GANCICLOVIR INJECTION is supplied as a sterile, unpreserved, colorless solution in a single-dose polymeric bag containing 500 mg ganciclovir in 250 mL of solution (2 mg/mL) sealed with a Twist Off port from Technoflex, and oversealed in an aluminum pouch (NDC 51754-2500-1), in cases of 10 (NDC 51754-2500-3). Follow guidelines for handling and disposal for cytotoxic drugs.1
The premix flexible plastic container bag contains no preservative; any unused portion should be discarded [see Dosage and Administration (2.6)].
Gently shaking should redissolve any crystals that may have formed during transportation and/or storage at temperatures lower than recommended. The solution must be clear at the time of use.
Store at 20°C to 25°C (68°F to 77°F); excursions permitted to 15° to 30°C (59° to 86°F) [see USP Controlled Room Temperature].
Inform patients of the potential for hematologic toxicity associated with the use of GANCICLOVIR INJECTION including granulocytopenia (neutropenia), anemia and thrombocytopenia. Inform patients that their blood counts will be closely monitored while on therapy [see Warnings and Precautions (5.1)].
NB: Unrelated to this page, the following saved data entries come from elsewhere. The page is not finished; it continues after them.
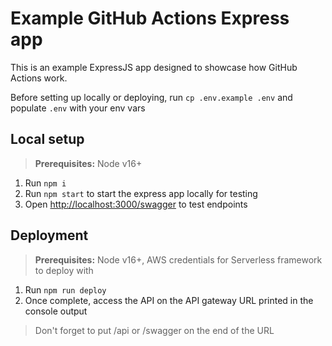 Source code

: # Example GitHub Actions Express app

This is an example ExpressJS app designed to showcase how GitHub Actions work.

Before setting up locally or deploying, run `cp .env.example .env` and populate `.env` with your env vars

## Local setup

> **Prerequisites:** Node v16+

1. Run `npm i`
2. Run `npm start` to start the express app locally for testing
3. Open [http://localhost:3000/swagger](http://localhost:3000/swagger) to test endpoints

## Deployment

> **Prerequisites:** Node v16+, AWS credentials for Serverless framework to deploy with

1. Run `npm run deploy`
2. Once complete, access the API on the API gateway URL printed in the console output

> Don't forget to put /api or /swagger on the end of the URL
Impairment of Renal Function
Inform patients that ganciclovir has been associated with decreased renal function and that serum creatinine or creatinine clearance will be monitored carefully to allow for dosage adjustment in patients with renal impairment [see Dosage and Administration (2.5), Warnings and Precautions (5.2)].
Impairment of Fertility
Inform patients that ganciclovir has caused decreased fertility in animals and may cause temporary or permanent infertility in humans [see Warnings and Precautions (5.3), Use in Specific Populations (8.3)].
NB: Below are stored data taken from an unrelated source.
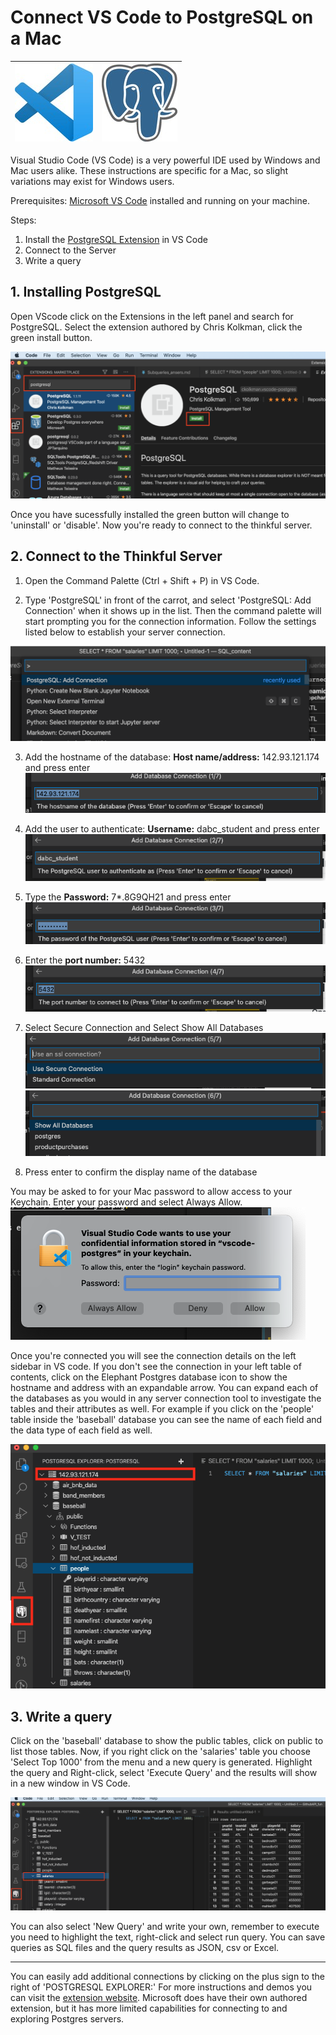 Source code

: 

# Connect VS Code to PostgreSQL on a Mac

| ![enter image description here](https://raw.githubusercontent.com/AVJdataminer/Formats/master/images/1200px-Visual_Studio_Code_1.35_icon_125px_thumb.jpg) |  ![enter image description here](https://raw.githubusercontent.com/AVJdataminer/Formats/master/images/postgresql_icon_125px_thumb.jpg)|
|--|--|

Visual Studio Code (VS Code) is a very powerful IDE used by Windows and Mac users alike. These instructions are specific for a Mac, so slight variations may exist for Windows users.

Prerequisites: [Microsoft VS Code](https://code.visualstudio.com/?wt.mc_id=vscom_downloads) installed and running on your machine.

Steps:
1. Install the [PostgreSQL Extension](https://marketplace.visualstudio.com/items?itemName=ckolkman.vscode-postgres) in VS Code
2. Connect to the Server
3. Write a query 

## 1. Installing PostgreSQL
Open VScode click on the Extensions in the left panel and search for PostgreSQL. Select the extension authored by Chris Kolkman, click the green install button.

![enter image description here](https://raw.githubusercontent.com/AVJdataminer/Formats/master/images/image2.png)

Once you have sucessfully installed the green button will change to 'uninstall' or 'disable'. Now you're ready to connect to the thinkful server.

## 2. Connect to the Thinkful Server

1) Open the Command Palette (Ctrl + Shift + P) in VS Code.

2) Type 'PostgreSQL' in front of the carrot, and select 'PostgreSQL: Add Connection' when it shows up in the list. Then the command palette will start prompting you for the connection information. Follow the settings listed below to establish your server connection.

![enter image description here](https://raw.githubusercontent.com/AVJdataminer/Formats/master/images/image3.png)

3) Add the hostname of the database: **Host name/address:**  142.93.121.174  and press enter  
![add_database](https://raw.githubusercontent.com/AVJdataminer/Formats/master/images/add_database.png)

4) Add the user to authenticate: **Username:**  dabc_student and press enter
![user](https://raw.githubusercontent.com/AVJdataminer/Formats/master/images/user.png)
5) Type the **Password:**  7*.8G9QH21 and press enter 
![pw](https://raw.githubusercontent.com/AVJdataminer/Formats/master/images/pw.png)  
6) Enter the **port number:**  5432  
![pn](https://raw.githubusercontent.com/AVJdataminer/Formats/master/images/pn.png)
7) Select Secure Connection and Select Show All Databases
![secure](https://raw.githubusercontent.com/AVJdataminer/Formats/master/images/secure.png)
![show](https://raw.githubusercontent.com/AVJdataminer/Formats/master/images/show.png)
8) Press enter to confirm the display name of the database

You may be asked to for your Mac password to allow access to your Keychain. Enter your password and select Always Allow.  
![keychain](https://raw.githubusercontent.com/AVJdataminer/Formats/master/images/keychain.png)

Once you're connected you will see the connection details on the left sidebar in VS code. If you don't see the connection in your left table of contents, click on the Elephant Postgres database icon to show the hostname and address with an expandable arrow. You can expand each of the databases as you would in any server connection tool to investigate the tables and their attributes as well. For example if you click on the 'people' table inside the 'baseball' database you can see the name of each field and the data type of each field as well.  

![explore tables image](https://raw.githubusercontent.com/AVJdataminer/Formats/master/images/image7.png) 

## 3. Write a query
Click on the 'baseball' database to show the public tables, click on public to list those tables. Now, if you right click on the 'salaries' table you choose 'Select Top 1000' from the menu and a new query is generated. Highlight the query and Right-click, select 'Execute Query' and the results will show in a new window in VS Code.

![execute query image](https://raw.githubusercontent.com/AVJdataminer/Formats/master/images/image6.png)

You can also select 'New Query' and write your own, remember to execute you need to highlight the text, right-click and select run query. You can save queries as SQL files and the query results as JSON, csv or Excel.

---

You can easily add additional connections by clicking on the plus sign to the right of 'POSTGRESQL EXPLORER:' For more instructions and demos you can visit the [extension website](https://marketplace.visualstudio.com/items?itemName=ckolkman.vscode-postgres).  Microsoft does have their own authored extension, but it has more limited capabilities for connecting to and exploring Postgres servers.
Pregnancy and Contraception
Inform women of childbearing potential that ganciclovir causes birth defects in animals. Advise female patients to use effective contraception during treatment and for at least 30 days following treatment with GANCICLOVIR INJECTION. Similarly, advise men to practice barrier contraception during and for at least 90 days following treatment with GANCICLOVIR INJECTION [see Warnings and Precautions (5.3), Use in Specific Populations (8.1, 8.3)].
Inform patients that ganciclovir causes tumors in animals. Although there is no information from human studies, ganciclovir should be considered a potential carcinogen [see Warnings and Precautions (5.5)].
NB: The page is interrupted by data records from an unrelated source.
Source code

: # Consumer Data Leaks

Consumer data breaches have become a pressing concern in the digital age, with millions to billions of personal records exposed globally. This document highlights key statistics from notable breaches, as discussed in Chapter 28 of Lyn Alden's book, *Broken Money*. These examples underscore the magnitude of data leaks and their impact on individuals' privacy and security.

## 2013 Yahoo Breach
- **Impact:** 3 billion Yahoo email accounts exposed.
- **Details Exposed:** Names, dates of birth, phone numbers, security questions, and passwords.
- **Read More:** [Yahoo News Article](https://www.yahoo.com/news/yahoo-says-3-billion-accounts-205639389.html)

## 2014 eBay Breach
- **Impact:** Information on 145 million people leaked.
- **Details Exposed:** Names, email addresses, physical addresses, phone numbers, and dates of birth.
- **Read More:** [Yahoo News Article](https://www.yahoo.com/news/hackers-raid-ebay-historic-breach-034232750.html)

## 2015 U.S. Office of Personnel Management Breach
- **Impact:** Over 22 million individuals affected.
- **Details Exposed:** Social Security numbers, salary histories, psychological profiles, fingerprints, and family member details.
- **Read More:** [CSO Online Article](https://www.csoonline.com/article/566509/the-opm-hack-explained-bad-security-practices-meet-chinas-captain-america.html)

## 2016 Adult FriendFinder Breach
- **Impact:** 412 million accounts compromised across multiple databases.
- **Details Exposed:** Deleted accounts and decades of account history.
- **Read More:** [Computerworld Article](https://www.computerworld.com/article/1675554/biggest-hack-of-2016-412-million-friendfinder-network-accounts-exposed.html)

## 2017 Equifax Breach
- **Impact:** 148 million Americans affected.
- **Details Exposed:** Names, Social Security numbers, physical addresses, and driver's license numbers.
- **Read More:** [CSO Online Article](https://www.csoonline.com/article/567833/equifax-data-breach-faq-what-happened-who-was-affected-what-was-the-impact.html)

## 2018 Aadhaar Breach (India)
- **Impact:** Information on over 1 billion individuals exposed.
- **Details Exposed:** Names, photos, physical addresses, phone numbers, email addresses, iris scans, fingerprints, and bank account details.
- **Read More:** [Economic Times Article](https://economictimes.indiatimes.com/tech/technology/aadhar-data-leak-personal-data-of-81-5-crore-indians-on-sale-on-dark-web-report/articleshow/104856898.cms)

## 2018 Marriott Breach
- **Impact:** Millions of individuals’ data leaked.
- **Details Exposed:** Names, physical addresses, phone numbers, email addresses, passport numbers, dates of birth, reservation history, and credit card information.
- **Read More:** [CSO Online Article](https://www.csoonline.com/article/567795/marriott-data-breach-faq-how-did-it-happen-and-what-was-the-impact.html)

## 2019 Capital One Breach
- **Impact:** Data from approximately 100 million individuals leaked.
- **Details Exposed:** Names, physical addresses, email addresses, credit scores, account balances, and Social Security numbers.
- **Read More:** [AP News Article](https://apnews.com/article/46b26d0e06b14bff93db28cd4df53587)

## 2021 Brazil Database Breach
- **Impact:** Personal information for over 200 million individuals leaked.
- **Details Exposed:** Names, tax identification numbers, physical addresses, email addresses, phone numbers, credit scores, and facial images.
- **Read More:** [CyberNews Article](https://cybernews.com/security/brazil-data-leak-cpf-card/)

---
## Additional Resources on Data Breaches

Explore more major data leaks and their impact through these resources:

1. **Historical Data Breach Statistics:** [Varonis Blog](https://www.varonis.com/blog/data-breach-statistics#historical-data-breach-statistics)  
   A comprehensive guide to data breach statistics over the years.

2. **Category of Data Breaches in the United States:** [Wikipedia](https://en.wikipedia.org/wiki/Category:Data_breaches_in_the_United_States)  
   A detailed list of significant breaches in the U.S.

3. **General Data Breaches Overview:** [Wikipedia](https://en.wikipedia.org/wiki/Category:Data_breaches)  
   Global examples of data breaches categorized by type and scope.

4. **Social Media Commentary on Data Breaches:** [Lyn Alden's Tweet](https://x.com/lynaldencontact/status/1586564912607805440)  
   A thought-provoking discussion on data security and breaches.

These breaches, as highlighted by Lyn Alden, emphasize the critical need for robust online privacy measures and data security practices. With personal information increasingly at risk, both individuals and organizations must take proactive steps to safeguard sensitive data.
Inform patients that GANCICLOVIR INJECTION may interact with other drugs. Advise patients to report to their healthcare provider the use of any other medication [see Drug Interactions (7)].
Ophthalmological Examination in Patients with CMV Retinitis
Advise patients with CMV retinitis to have frequent ophthalmological examinations while being treated with GANCICLOVIR INJECTION to monitor disease status and for other retinal abnormalities. More frequent ophthalmological follow-up may be needed in some cases [see Dosage and Administration (2.2), Adverse Reactions (6.1)].
Advise nursing mothers that breastfeeding is not recommended during treatment with GANCICLOVIR INJECTION because of the potential for serious adverse events in nursing infants and because HIV can be passed to the baby in breast milk [see Use in Specific Populations (8.2)].